When I found out I was pregnant with what would have been my 4th child I immediately knew my choice would be abortion. There was no nagging voice like I had when I was considering it with my 3rd. No visions of how great life could be if we finally got that boy we have wanted all along. I made the appointment the day we found out.

 

I had to wait about a week until my appointment. I told a couple people I knew I could trust to not judge me, this did not include my family nor my husband’s.  The people I did tell were very supportive, going as far as keeping my kids overnight to get them on the bus for school so my husband could come with me. I will forever be grateful to that women for not only helping but checking in on me every day before and for a while after to make sure I was ok.

 

My appointment went smoothly. The staff at the clinic were nice, supportive, and non judgmental. I was in and out within a few hours. I left feeling relieved with no regrets. After a couple days though I started feeling like something was wrong with me for not feeling bad or sad. I kept waiting for grief to happen.

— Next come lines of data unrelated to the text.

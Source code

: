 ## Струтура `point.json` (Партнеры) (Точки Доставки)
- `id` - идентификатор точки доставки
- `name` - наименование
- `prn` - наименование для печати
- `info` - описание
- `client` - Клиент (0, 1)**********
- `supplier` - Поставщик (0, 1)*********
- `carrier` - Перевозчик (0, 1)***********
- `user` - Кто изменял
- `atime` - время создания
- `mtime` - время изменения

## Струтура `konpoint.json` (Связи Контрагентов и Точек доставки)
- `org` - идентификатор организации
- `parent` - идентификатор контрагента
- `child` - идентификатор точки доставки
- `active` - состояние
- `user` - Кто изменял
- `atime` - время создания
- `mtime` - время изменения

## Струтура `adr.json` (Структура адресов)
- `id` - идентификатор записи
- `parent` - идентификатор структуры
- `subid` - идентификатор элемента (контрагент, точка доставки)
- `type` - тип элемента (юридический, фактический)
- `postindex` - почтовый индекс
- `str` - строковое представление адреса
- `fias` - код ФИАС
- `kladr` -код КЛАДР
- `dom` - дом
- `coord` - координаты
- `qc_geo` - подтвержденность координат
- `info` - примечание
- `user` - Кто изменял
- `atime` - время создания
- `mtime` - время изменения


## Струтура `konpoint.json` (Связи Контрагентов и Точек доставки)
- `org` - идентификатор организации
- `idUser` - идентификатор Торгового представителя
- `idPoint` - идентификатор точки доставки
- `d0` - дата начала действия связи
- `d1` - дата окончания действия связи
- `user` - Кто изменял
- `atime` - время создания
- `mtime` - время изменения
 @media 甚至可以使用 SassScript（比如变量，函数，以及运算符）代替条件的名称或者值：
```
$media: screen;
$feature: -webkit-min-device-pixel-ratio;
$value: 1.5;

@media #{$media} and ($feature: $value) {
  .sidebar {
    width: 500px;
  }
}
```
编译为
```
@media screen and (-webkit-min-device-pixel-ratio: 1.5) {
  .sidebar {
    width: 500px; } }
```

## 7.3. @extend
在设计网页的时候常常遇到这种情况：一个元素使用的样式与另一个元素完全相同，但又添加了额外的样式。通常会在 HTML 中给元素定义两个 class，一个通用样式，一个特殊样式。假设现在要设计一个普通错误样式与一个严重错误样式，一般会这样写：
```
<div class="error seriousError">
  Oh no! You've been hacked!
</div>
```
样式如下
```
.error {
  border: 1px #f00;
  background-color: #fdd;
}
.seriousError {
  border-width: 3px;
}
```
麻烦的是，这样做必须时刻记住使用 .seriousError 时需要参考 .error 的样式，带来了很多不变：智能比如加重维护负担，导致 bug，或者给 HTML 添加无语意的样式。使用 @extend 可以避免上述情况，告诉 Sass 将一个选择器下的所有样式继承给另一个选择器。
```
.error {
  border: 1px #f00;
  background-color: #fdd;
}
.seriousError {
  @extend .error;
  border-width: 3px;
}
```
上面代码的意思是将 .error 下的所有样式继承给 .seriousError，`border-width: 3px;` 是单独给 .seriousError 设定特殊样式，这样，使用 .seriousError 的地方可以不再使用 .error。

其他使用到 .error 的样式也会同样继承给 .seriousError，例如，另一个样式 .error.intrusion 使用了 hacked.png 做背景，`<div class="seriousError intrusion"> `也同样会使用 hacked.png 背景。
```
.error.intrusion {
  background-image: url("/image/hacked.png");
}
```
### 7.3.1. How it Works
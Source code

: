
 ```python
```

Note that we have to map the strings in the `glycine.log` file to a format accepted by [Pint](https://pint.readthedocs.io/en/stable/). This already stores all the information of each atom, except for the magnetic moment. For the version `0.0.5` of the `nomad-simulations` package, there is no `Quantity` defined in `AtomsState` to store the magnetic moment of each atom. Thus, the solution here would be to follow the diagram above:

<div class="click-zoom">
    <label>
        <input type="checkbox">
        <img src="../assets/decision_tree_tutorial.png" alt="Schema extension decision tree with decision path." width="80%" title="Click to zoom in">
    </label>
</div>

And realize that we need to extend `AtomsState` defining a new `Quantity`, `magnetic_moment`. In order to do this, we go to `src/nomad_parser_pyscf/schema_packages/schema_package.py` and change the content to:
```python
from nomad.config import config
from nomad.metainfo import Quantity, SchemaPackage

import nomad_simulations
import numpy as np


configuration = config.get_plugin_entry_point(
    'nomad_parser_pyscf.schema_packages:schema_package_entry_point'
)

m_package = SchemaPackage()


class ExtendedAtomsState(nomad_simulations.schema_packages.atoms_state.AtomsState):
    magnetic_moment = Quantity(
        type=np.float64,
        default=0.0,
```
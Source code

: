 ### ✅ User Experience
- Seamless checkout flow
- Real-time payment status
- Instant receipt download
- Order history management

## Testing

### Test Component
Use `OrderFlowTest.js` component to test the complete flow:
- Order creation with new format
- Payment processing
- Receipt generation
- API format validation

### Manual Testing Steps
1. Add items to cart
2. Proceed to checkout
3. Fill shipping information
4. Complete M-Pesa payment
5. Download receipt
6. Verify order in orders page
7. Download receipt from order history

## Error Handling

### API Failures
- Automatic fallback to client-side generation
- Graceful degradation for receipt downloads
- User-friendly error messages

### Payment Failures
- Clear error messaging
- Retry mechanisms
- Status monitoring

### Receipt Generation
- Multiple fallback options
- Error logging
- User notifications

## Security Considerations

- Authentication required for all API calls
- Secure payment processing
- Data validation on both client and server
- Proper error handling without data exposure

It never came and I felt like that made me a terrible person. I talked to my husband and he said he also had no feelings or sadness or grief. We made this decision because we already have 3 very active girls who do very expensive sports and felt like we would be taking away from them by having another child. He said he feels that we don’t feel bad because it was the right choice.

Eventually after talking to other women who chose abortion I realized I was not alone in not having regrets  afterwards. What I was (or wasn’t) feeling was normal. So if you read this and are feeling bad for not feeling bad know you are not alone.